▸ Data extract
┌────────

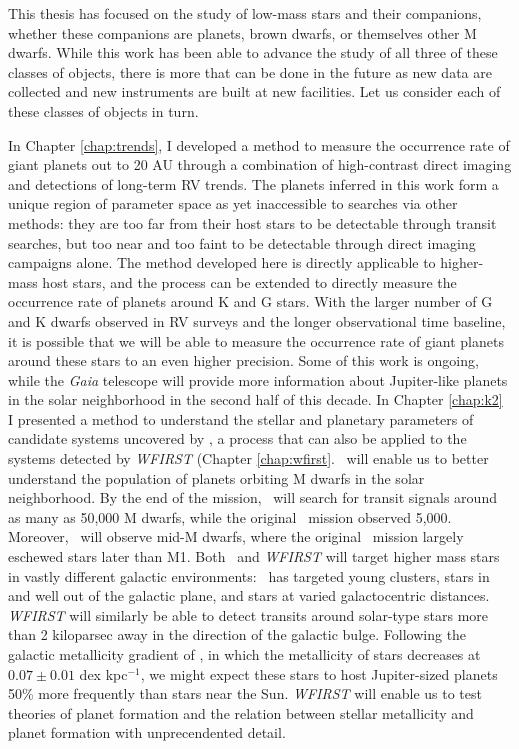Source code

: This thesis has focused on the study of low-mass stars and their companions,
whether these companions are planets, brown dwarfs, or themselves other M dwarfs.
While this work has been able to advance the study of all three of these classes of
objects, there is more that can be done in the future as new data are collected and new
instruments are built at new facilities.
Let us consider each of these classes of objects in turn.

In Chapter \ref{chap:trends}, I developed a method to measure the occurrence rate of giant
planets out to 20 AU through a combination of high-contrast direct imaging and 
detections of long-term RV trends.
The planets inferred in this work form a unique region of parameter space as yet 
inaccessible to searches via other methods:
they are too far from their host stars to be detectable through transit searches,
but too near and too faint to be detectable through direct imaging campaigns alone.
The method developed here is directly applicable to higher-mass host stars, and the
process can be extended to directly measure the occurrence rate of planets around K and G
stars.
With the larger number of G and K dwarfs observed in RV surveys and the longer observational
time baseline, it is possible that we will be able to measure the occurrence rate of 
giant planets around these stars to an even higher precision.
Some of this work is ongoing, while the \textit{Gaia} telescope will provide more  information about Jupiter-like planets in the solar neighborhood in the second half of
this decade.
In Chapter \ref{chap:k2} I presented a method to understand the stellar and planetary parameters of candidate systems uncovered by \KT, a process that can also be applied to the systems detected by \textit{WFIRST} (Chapter \ref{chap:wfirst}. 
\KT\ will enable us to better understand the population of planets orbiting M dwarfs 
in the solar neighborhood. 
By the end of the mission, \KT\ will search for transit signals
around as many as 50,000 M dwarfs, while the original \kep\ mission observed 5,000.
Moreover, \KT\ will observe mid-M dwarfs, where the original \kep\ mission largely eschewed
stars later than M1.
Both \KT\ and \textit{WFIRST} will target higher mass stars in vastly different galactic
environments: \KT\ has targeted young clusters, stars in and well out of the galactic 
plane, and stars at varied galactocentric distances.
\textit{WFIRST} will similarly be able to detect transits around solar-type stars
more than 2 kiloparsec away in the direction of the galactic bulge. 
Following the galactic metallicity gradient of \citep{Rolleston00}, in which the 
metallicity of stars decreases at $0.07 \pm 0.01$ dex kpc$^{-1}$, we might expect
these stars to host Jupiter-sized planets 50\% more frequently than stars
near the Sun.
\textit{WFIRST} will enable us to test theories of planet formation and the relation
between stellar metallicity and planet formation with unprecendented detail.

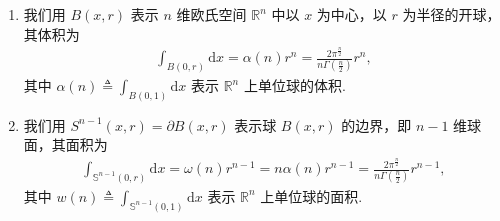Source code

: \documentclass[../../main.tex]{subfiles}%
\begin{document}
\begin{theorem}\label{theorem:Rn中球体积和面积公式}
\begin{enumerate}[(1)]
\item 我们用 $B(x,r)$ 表示 $n$ 维欧氏空间 $\mathbb{R}^n$ 中以 $x$ 为中心，以 $r$ 为半径的开球，其体积为
\begin{align*}
\int_{B\left( 0,r \right)}{\mathrm{d}x}=\alpha(n)r^n = \frac{2\pi^{\frac{n}{2}}}{n\Gamma\left(\frac{n}{2}\right)}r^n,
\end{align*}
其中 $\alpha (n)\triangleq \int_{B(0,1)}{\mathrm{d}x}$ 表示 $\mathbb{R}^n$ 上单位球的体积.

\item 我们用 $S^{n-1}(x,r)=\partial B(x,r)$ 表示球 $B(x,r)$ 的边界，即 $n-1$ 维球面，其面积为
\begin{align*}
\int_{\mathbb{S}^{n-1}\left( 0,r \right)}{\mathrm{d}x}=\omega(n)r^{n-1} = n\alpha(n)r^{n-1}=\frac{2\pi^{\frac{n}{2}}}{n\Gamma\left(\frac{n}{2}\right)}r^{n-1},
\end{align*}
其中 $w\left( n \right) \triangleq \int_{\mathbb{S} ^{n-1}(0,1)}{\mathrm{d}x}$ 表示 $\mathbb{R}^n$ 上单位球的面积.
\end{enumerate}
\end{theorem}
\end{document}

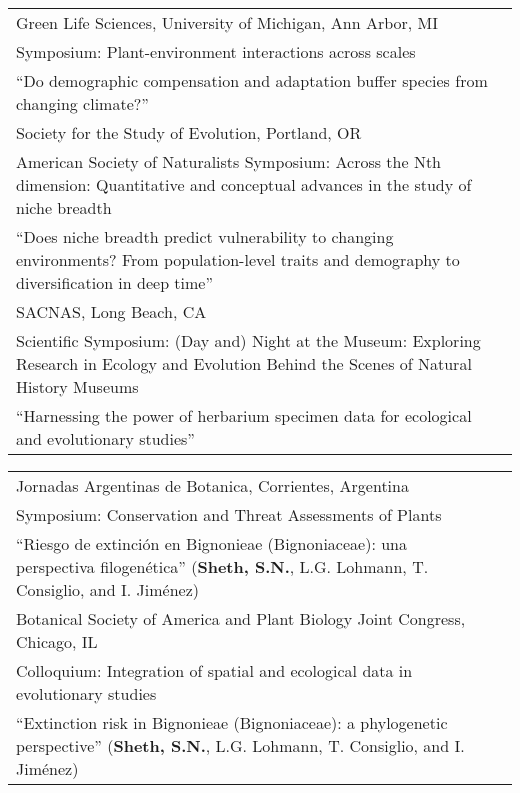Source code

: \documentclass[11pt,english]{article}\usepackage[]{graphicx}\usepackage[]{xcolor}
\providecommand{\tabularnewline}{\\}
\begin{document}
\begin{tabularx}{\textwidth}{@{}>{\raggedright}p{5.25in}
>{\raggedleft}X@{}}
Green Life Sciences, University of Michigan, Ann Arbor, MI & 2018 \tabularnewline
\addtolength{\leftskip}{5ex} Symposium: Plant-environment interactions across scales  \tabularnewline
\addtolength{\leftskip}{5ex} ``Do demographic compensation and adaptation buffer species from changing climate?'' \tabularnewline

Society for the Study of Evolution, Portland, OR & 2017 \tabularnewline
\addtolength{\leftskip}{5ex} American Society of Naturalists Symposium: Across the Nth dimension: Quantitative and conceptual advances in the study of niche breadth  \tabularnewline
\addtolength{\leftskip}{5ex} ``Does niche breadth predict vulnerability to changing environments? From population-level traits and demography to diversification in deep time'' \tabularnewline

SACNAS, Long Beach, CA & 2016 \tabularnewline
\addtolength{\leftskip}{5ex} Scientific Symposium: (Day and) Night at the Museum: Exploring Research in Ecology and Evolution Behind the Scenes of Natural History Museums \tabularnewline
\addtolength{\leftskip}{5ex} ``Harnessing the power of herbarium specimen data for ecological and evolutionary studies'' \tabularnewline

\end{tabularx}

\renewcommand{\arraystretch}{1.2}
\begin{tabularx}{\textwidth}{@{}>{\raggedright}p{5.25in} >{\raggedleft}X@{}}

Jornadas Argentinas de Botanica, Corrientes, Argentina & 2007 \tabularnewline
\addtolength{\leftskip}{5ex} Symposium: Conservation and Threat Assessments of Plants \tabularnewline
\addtolength{\leftskip}{5ex} ``Riesgo de extinci\'on en Bignonieae (Bignoniaceae): una perspectiva filogen\'etica'' (\textbf{Sheth, S.N.}, L.G. Lohmann, T. Consiglio, and I. Jim\'enez) \tabularnewline

Botanical Society of America and Plant Biology Joint Congress, Chicago, IL & 2007 \tabularnewline
\addtolength{\leftskip}{5ex} \small{Colloquium: Integration of spatial and ecological data in evolutionary studies} \tabularnewline
\addtolength{\leftskip}{5ex} ``Extinction risk in Bignonieae (Bignoniaceae): a phylogenetic perspective'' (\textbf{Sheth, S.N.}, L.G. Lohmann, T. Consiglio, and I. Jim\'enez) \tabularnewline

\end{tabularx}
\vspace{-0.5ex}
\end{document}
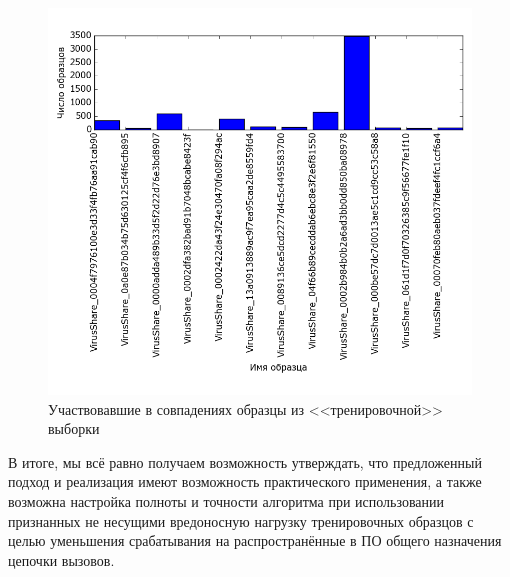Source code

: \begin {figure}[ht]
	\centering
	\includegraphics[width=\linewidth] {img/most_used_kbase_samples.png}
	\caption {Участвовавшие в совпадениях образцы из <<тренировочной>> выборки}
	\label {fig:efficiency}
\end {figure}

В итоге, мы всё равно получаем возможность утверждать, что предложенный подход и реализация имеют возможность практического применения, а также возможна настройка полноты и точности алгоритма при использовании признанных не несущими вредоносную нагрузку тренировочных образцов с целью уменьшения срабатывания на распространённые в ПО общего назначения цепочки вызовов.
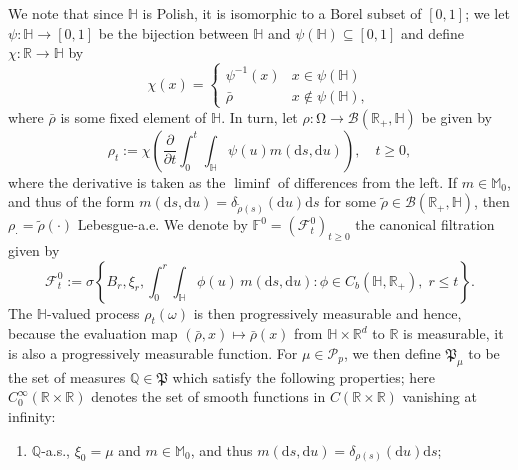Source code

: \documentclass{article}
\theoremstyle{definition}
\numberwithin{equation}{section}
\numberwithin{theorem}{section}
\newcommand{\Pp}{\mathbb{Q}}
\newcommand{\di}{\mathrm{d}}
\newcommand{\R}{\mathbb{R}}
\newcommand{\ds}{\mathrm{d}s}
\newcommand{\du}{\mathrm{d}u}
\newcommand{\Fb}{\mathbb{F}}
\newcommand{\Fc}{\mathcal{F}}
\newcommand{\Hb}{\mathbb{H}}
\newcommand{\Mb}{\mathbb{M}}
\newcommand{\Pc}{\mathcal{P}}
\newcommand{\Bc}{\mathcal{B}}
\def\comment#1{\marginpar{\raggedright\scriptsize{\textcolor{red}{#1}}}}
\newcommand{\Pk}{\mathfrak{P}}
\begin{document}
\begin{appendix}
	We note that since $\Hb$ is Polish, it is isomorphic to a Borel subset of $[0,1]$; we let $\psi \colon \Hb\to[0,1]$ be the bijection between $\Hb$ and $\psi(\Hb)\subseteq[0,1]$ and define $\chi:\R\to\Hb$ by
	\begin{equation*}
		\chi(x)=\left\{\begin{array}{lll}
		\psi^{-1}(x) & x\in\psi(\Hb)\\
		\bar\rho & x\not\in\psi(\Hb),
		\end{array}\right.
	\end{equation*}	
	where $\bar\rho$ is some fixed element of $\Hb$. 
	In turn, let $\rho:\mathrm{\Omega}\to\Bc(\R_+,\Hb)$ be given by
		\begin{equation*}
			\rho_t:=\chi\left(\frac{\partial}{\partial t}\int_0^t\int_\Hb\psi(u)m(\ds,\du)\right), \quad t\ge 0, 
                      \end{equation*}
         where the derivative is taken as the $\liminf$ of differences from the left.
	If $m\in\Mb_0$, and thus of the form $m(\ds,\du)=\delta_{\tilde\rho(s)}(\du)\ds$ for some $\tilde\rho\in\Bc(\R_+,\Hb)$, then $\rho_\cdot=\tilde\rho(\cdot)$ Lebesgue-a.e.
	We denote by $\Fb^0=(\Fc^0_t)_{t\ge 0}$ the canonical filtration given by 
		\begin{equation*}
			\Fc^0_t:=\sigma\left\{B_r,\xi_r, \int_0^r \int_\Hb \phi(u) \, m(\di s,\du) : \phi\in C_b(\Hb,\R_+),\; r\le t\right\}.
		\end{equation*}
The $\Hb$-valued process $\rho_t(\omega)$ is then progressively measurable and hence, because the evaluation map $(\bar\rho,x)\mapsto \bar\rho(x)$ from $\Hb \times \R^d$ to $\R$ is measurable, it is also a progressively measurable function.
	 For $\mu\in\Pc_p$, we then define $\Pk_\mu$ to be the set of measures $\Pp\in\Pk$ which satisfy the following properties; here $ C^\infty_0(\R\times\R)$ denotes the set of smooth functions in $C(\R\times \R)$ vanishing at infinity:
	\begin{enumerate}
		\item\label{it3i}  $\Pp$-a.s., $\xi_0=\mu$ and $m\in\Mb_0$, and thus $m(\ds,\du)=\delta_{\rho(s)}(\du)\ds$;

\end{enumerate}
\end{appendix}
\end{document}
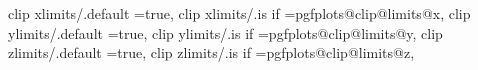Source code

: {{{{{{{{{{{clip xlimits/.default                                              =true,                                                                                                                              
clip xlimits/.is if                                                =pgfplots@clip@limits@x,                                                                                                            
clip ylimits/.default                                              =true,                                                                                                                              
clip ylimits/.is if                                                =pgfplots@clip@limits@y,                                                                                                            
clip zlimits/.default                                              =true,                                                                                                                              
clip zlimits/.is if                                                =pgfplots@clip@limits@z,                                                                                                            


}}}}}}}}}}}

└────────

▸ Task requirements
The line with "instruments are built at new facilities." marks the end: restate word for word every line from the top of the data through that one, omitting pictures.

▸ Answer for this exercise
Source code

: This thesis has focused on the study of low-mass stars and their companions,
whether these companions are planets, brown dwarfs, or themselves other M dwarfs.
While this work has been able to advance the study of all three of these classes of
objects, there is more that can be done in the future as new data are collected and new
instruments are built at new facilities.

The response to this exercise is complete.